▶ _ACTION ITEM_:
Each entry is to be given again word for word; images are dropped.

Pictures paired with source code
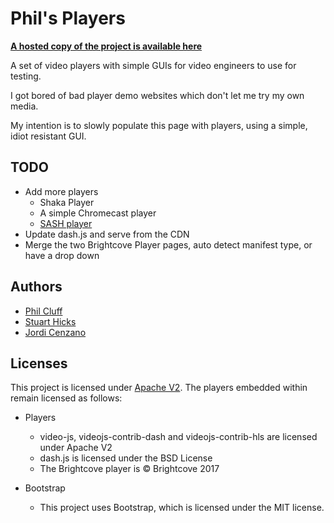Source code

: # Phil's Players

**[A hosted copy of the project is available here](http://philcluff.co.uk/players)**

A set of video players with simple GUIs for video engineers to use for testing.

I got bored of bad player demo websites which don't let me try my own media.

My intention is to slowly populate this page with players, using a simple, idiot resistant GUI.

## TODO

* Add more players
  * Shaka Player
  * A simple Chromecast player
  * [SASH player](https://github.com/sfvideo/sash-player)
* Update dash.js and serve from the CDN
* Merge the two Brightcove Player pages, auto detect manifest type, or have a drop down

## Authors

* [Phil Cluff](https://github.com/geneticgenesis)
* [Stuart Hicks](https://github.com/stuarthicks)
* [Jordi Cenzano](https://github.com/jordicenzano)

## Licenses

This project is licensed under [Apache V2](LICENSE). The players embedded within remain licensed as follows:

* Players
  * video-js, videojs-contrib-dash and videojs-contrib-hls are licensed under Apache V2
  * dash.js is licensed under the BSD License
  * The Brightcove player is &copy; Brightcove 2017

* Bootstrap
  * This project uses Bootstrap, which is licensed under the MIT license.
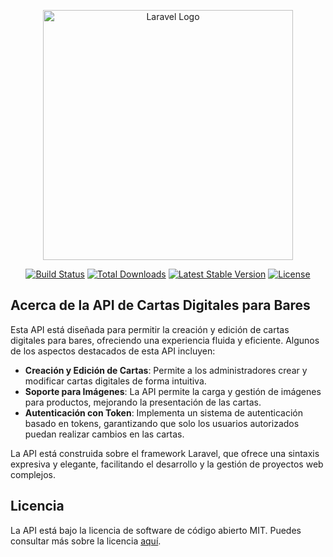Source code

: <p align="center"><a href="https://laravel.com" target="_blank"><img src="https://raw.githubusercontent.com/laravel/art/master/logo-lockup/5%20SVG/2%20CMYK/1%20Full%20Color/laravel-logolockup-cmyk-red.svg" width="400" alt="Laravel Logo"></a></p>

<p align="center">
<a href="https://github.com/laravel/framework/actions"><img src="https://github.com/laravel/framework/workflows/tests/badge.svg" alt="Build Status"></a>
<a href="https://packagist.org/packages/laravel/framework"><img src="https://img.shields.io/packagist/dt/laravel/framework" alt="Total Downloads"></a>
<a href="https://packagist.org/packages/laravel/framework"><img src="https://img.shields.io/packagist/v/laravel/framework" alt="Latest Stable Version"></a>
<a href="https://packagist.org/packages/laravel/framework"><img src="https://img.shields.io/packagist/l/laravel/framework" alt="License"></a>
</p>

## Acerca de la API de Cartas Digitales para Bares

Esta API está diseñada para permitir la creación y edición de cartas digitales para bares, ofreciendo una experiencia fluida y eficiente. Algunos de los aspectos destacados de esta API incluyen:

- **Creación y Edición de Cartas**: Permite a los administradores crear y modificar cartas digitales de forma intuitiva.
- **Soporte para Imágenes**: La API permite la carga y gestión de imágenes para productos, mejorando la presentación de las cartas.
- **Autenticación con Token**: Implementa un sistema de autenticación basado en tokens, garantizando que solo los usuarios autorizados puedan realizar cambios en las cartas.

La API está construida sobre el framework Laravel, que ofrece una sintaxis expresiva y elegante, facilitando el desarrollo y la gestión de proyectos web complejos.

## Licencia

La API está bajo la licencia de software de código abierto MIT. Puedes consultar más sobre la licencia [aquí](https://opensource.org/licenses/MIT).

▶ _REPLY TO THE TASK_:
Source code

: # Phil's Players

**[A hosted copy of the project is available here](http://philcluff.co.uk/players)**

A set of video players with simple GUIs for video engineers to use for testing.

I got bored of bad player demo websites which don't let me try my own media.

My intention is to slowly populate this page with players, using a simple, idiot resistant GUI.

## TODO

* Add more players
  * Shaka Player
  * A simple Chromecast player
  * [SASH player](https://github.com/sfvideo/sash-player)
* Update dash.js and serve from the CDN
* Merge the two Brightcove Player pages, auto detect manifest type, or have a drop down

## Authors

* [Phil Cluff](https://github.com/geneticgenesis)
* [Stuart Hicks](https://github.com/stuarthicks)
* [Jordi Cenzano](https://github.com/jordicenzano)

## Licenses

This project is licensed under [Apache V2](LICENSE). The players embedded within remain licensed as follows:

* Players
  * video-js, videojs-contrib-dash and videojs-contrib-hls are licensed under Apache V2
  * dash.js is licensed under the BSD License
  * The Brightcove player is &copy; Brightcove 2017

* Bootstrap
  * This project uses Bootstrap, which is licensed under the MIT license.
Source code

: <p align="center"><a href="https://laravel.com" target="_blank"><img src="https://raw.githubusercontent.com/laravel/art/master/logo-lockup/5%20SVG/2%20CMYK/1%20Full%20Color/laravel-logolockup-cmyk-red.svg" width="400" alt="Laravel Logo"></a></p>

<p align="center">
<a href="https://github.com/laravel/framework/actions"><img src="https://github.com/laravel/framework/workflows/tests/badge.svg" alt="Build Status"></a>
<a href="https://packagist.org/packages/laravel/framework"><img src="https://img.shields.io/packagist/dt/laravel/framework" alt="Total Downloads"></a>
<a href="https://packagist.org/packages/laravel/framework"><img src="https://img.shields.io/packagist/v/laravel/framework" alt="Latest Stable Version"></a>
<a href="https://packagist.org/packages/laravel/framework"><img src="https://img.shields.io/packagist/l/laravel/framework" alt="License"></a>
</p>

## Acerca de la API de Cartas Digitales para Bares

Esta API está diseñada para permitir la creación y edición de cartas digitales para bares, ofreciendo una experiencia fluida y eficiente. Algunos de los aspectos destacados de esta API incluyen:

- **Creación y Edición de Cartas**: Permite a los administradores crear y modificar cartas digitales de forma intuitiva.
- **Soporte para Imágenes**: La API permite la carga y gestión de imágenes para productos, mejorando la presentación de las cartas.
- **Autenticación con Token**: Implementa un sistema de autenticación basado en tokens, garantizando que solo los usuarios autorizados puedan realizar cambios en las cartas.

La API está construida sobre el framework Laravel, que ofrece una sintaxis expresiva y elegante, facilitando el desarrollo y la gestión de proyectos web complejos.

## Licencia

La API está bajo la licencia de software de código abierto MIT. Puedes consultar más sobre la licencia [aquí](https://opensource.org/licenses/MIT).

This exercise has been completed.